Le rythme ici est donné par l’alternance et l’entremêlement de scènes intimistes – l’histoire d’un jeune couple, de la rencontre des protagonistes à leur mariage – à des scènes de groupe, familial et de travail, et à la naissance de l’idée d’autogestion puis à ses débuts de réalisation dans l’usine qui emploie le personnage principal incarné par Mikaël Treguer (le jeune ouvrier) issu comme quelques-uns de ses camarades de plateau de l’École de la Comédie de Saint-Étienne. Un authentique feuilleton (c’en était d’ailleurs un à la télévision !), plongé dans un bain d’optimisme un rien idéaliste : cela se passe chez Fassbinder dans les années 1970 en Allemagne. Cette fiction dramatique de l’époque réagencée par Julie Deliquet elle-même, avec le concours de Julie André et de Florence Seyvos, à partir de la traduction de Laurent Mulheisen, n’est pas sans rappeler Les Vivants et les morts de Gérard Mordillat qu’avait mis en scène il y a plus d’une dizaine d’années par Julien Bouffier. Dans le monde ouvrier le monde n’a guère changé.

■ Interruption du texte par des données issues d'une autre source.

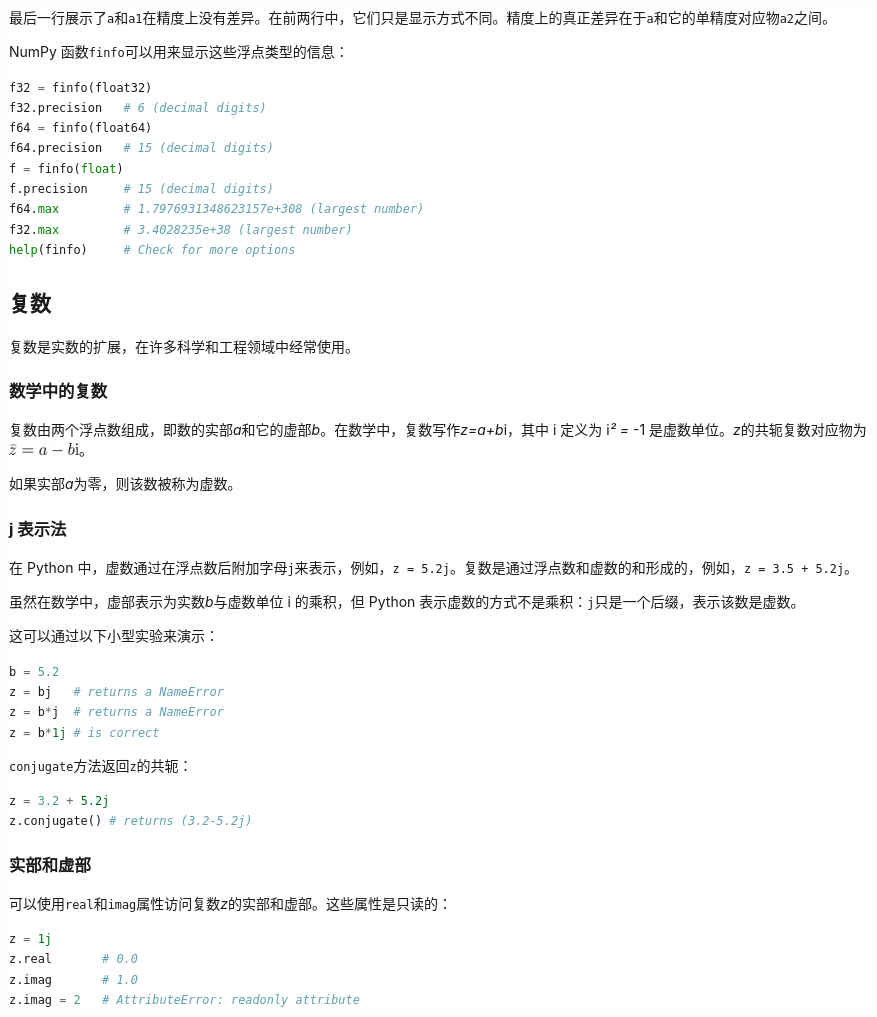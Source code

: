 最后一行展示了`a`和`a1`在精度上没有差异。在前两行中，它们只是显示方式不同。精度上的真正差异在于`a`和它的单精度对应物`a2`之间。

NumPy 函数`finfo`可以用来显示这些浮点类型的信息：

```py
f32 = finfo(float32) 
f32.precision   # 6 (decimal digits) 
f64 = finfo(float64) 
f64.precision   # 15 (decimal digits) 
f = finfo(float) 
f.precision     # 15 (decimal digits) 
f64.max         # 1.7976931348623157e+308 (largest number) 
f32.max         # 3.4028235e+38 (largest number) 
help(finfo)     # Check for more options
```

## 复数

复数是实数的扩展，在许多科学和工程领域中经常使用。

### 数学中的复数

复数由两个浮点数组成，即数的实部*a*和它的虚部*b*。在数学中，复数写作*z=a+b*i，其中 i 定义为 i*² =* -1 是虚数单位。*z*的共轭复数对应物为![数学中的复数](img/conjcomplex.jpg)。

如果实部*a*为零，则该数被称为虚数。

### j 表示法

在 Python 中，虚数通过在浮点数后附加字母`j`来表示，例如，`z = 5.2j`。复数是通过浮点数和虚数的和形成的，例如，`z = 3.5 + 5.2j`。

虽然在数学中，虚部表示为实数*b*与虚数单位 i 的乘积，但 Python 表示虚数的方式不是乘积：`j`只是一个后缀，表示该数是虚数。

这可以通过以下小型实验来演示：

```py
b = 5.2 
z = bj   # returns a NameError 
z = b*j  # returns a NameError
z = b*1j # is correct
```

`conjugate`方法返回`z`的共轭：

```py
z = 3.2 + 5.2j 
z.conjugate() # returns (3.2-5.2j)
```

### 实部和虚部

可以使用`real`和`imag`属性访问复数*z*的实部和虚部。这些属性是只读的：

```py
z = 1j 
z.real       # 0.0 
z.imag       # 1.0 
z.imag = 2   # AttributeError: readonly attribute
```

D’un texte foisonnant le trio d’adaptatrices, même en ne présentant que 5 épisodes de l’ensemble de l’œuvre de Fassbinder, a dû couper dans le vif, pour notamment mieux braquer les projecteurs sur le jeune couple interprété par Mikaël Treguer et Ambre Febvre, et présenter ainsi un axe dramatique plus clair. Sans doute auraient-elles pu aller plus loin encore, le spectacle souffrant, surtout dans la première partie, de longueurs et de redites. C’est un mince reproche au regard de la réussite de l’ensemble porté par une distribution sans faille, jouant dans le registre évoqué plus haut, et alors que retrouver Évelyne Didi dans son rôle de composition de la grand-mère est un vrai bonheur.